Work to complete ▸ The entries below contain a stretch that opens with the line containing "server-name telemetry-server;" and closes with the line containing "apt-get install libprotobuf-dev"; set down that stretch exactly, both ends included, and nothing else.

Material shown ▸

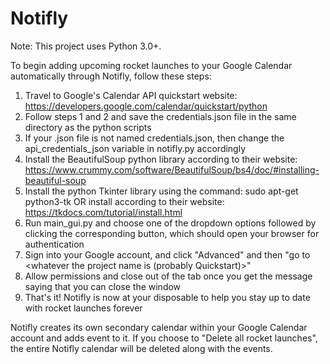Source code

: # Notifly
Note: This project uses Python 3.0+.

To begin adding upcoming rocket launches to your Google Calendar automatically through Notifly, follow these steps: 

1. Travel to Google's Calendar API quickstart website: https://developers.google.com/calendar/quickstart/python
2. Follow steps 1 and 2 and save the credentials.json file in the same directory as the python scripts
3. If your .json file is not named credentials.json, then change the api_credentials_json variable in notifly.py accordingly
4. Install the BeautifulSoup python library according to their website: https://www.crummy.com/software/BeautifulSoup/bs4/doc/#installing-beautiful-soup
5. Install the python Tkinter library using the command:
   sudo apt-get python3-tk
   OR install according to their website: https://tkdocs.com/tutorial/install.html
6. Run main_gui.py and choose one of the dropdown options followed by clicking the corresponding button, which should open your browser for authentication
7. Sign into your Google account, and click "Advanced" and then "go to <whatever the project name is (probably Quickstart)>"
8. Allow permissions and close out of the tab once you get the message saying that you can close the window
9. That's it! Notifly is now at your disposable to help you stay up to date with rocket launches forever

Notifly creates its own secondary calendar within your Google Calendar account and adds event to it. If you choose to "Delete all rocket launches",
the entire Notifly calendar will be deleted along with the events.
...
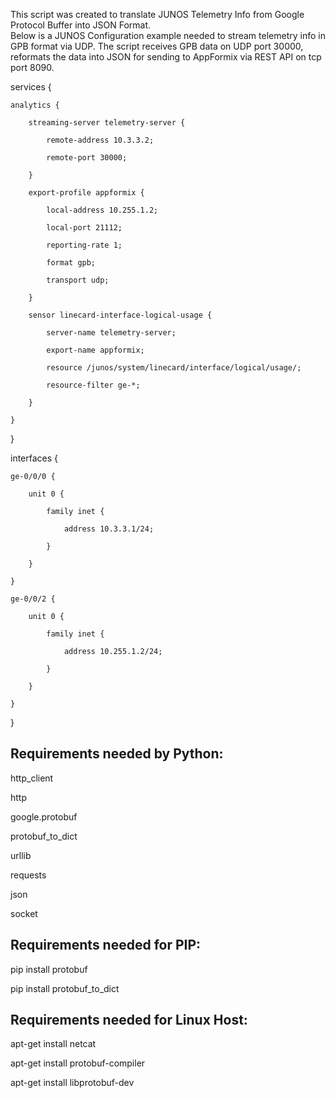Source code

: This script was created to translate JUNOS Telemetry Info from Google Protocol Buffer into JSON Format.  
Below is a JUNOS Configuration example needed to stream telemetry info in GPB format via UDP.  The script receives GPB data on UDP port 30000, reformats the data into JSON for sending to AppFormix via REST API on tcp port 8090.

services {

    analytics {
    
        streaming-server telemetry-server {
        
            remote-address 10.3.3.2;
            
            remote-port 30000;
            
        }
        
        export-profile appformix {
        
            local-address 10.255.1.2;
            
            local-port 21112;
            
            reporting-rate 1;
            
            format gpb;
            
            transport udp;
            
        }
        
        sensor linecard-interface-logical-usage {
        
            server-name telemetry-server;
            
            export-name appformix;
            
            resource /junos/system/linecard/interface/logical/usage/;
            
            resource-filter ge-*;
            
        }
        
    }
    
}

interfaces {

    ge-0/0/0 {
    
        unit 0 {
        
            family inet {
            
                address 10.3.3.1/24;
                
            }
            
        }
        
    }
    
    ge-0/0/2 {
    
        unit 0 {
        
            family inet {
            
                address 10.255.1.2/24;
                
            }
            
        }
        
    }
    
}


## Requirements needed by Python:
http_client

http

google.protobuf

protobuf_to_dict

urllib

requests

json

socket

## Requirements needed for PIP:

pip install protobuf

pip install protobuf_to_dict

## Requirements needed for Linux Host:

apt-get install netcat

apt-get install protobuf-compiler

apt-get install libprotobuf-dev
...
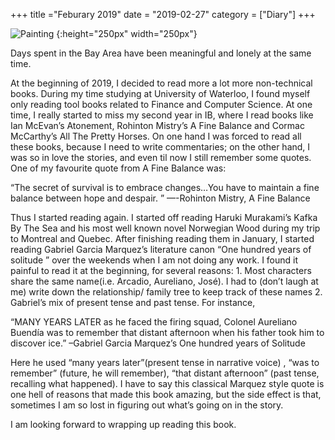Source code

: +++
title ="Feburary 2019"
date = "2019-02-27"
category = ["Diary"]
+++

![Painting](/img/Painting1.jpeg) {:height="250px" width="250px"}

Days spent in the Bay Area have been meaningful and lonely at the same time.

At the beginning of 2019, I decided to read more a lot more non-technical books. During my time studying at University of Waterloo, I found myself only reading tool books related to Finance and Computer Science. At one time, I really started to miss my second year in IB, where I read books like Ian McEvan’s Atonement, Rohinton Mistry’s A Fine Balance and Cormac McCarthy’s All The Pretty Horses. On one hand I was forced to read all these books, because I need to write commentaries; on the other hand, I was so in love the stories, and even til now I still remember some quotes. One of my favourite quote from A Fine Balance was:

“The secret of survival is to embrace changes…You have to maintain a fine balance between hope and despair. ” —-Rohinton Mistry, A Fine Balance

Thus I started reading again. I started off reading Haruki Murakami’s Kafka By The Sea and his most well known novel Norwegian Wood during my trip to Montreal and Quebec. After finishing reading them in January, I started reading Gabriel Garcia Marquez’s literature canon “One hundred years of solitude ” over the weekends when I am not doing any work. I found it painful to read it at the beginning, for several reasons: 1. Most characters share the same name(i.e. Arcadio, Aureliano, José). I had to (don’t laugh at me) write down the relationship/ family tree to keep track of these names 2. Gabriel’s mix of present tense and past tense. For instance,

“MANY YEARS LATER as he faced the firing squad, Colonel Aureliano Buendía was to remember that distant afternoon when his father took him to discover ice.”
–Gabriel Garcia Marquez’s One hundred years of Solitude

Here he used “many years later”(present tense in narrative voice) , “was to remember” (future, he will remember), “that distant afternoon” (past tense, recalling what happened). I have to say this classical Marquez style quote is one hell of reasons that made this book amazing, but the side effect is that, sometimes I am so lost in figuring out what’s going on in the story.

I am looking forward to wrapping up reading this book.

Solution to this task ▸
            server-name telemetry-server;
            
            export-name appformix;
            
            resource /junos/system/linecard/interface/logical/usage/;
            
            resource-filter ge-*;
            
        }
        
    }
    
}

interfaces {

    ge-0/0/0 {
    
        unit 0 {
        
            family inet {
            
                address 10.3.3.1/24;
                
            }
            
        }
        
    }
    
    ge-0/0/2 {
    
        unit 0 {
        
            family inet {
            
                address 10.255.1.2/24;
                
            }
            
        }
        
    }
    
}


## Requirements needed by Python:
http_client

http

google.protobuf

protobuf_to_dict

urllib

requests

json

socket

## Requirements needed for PIP:

pip install protobuf

pip install protobuf_to_dict

## Requirements needed for Linux Host:

apt-get install netcat

apt-get install protobuf-compiler

apt-get install libprotobuf-dev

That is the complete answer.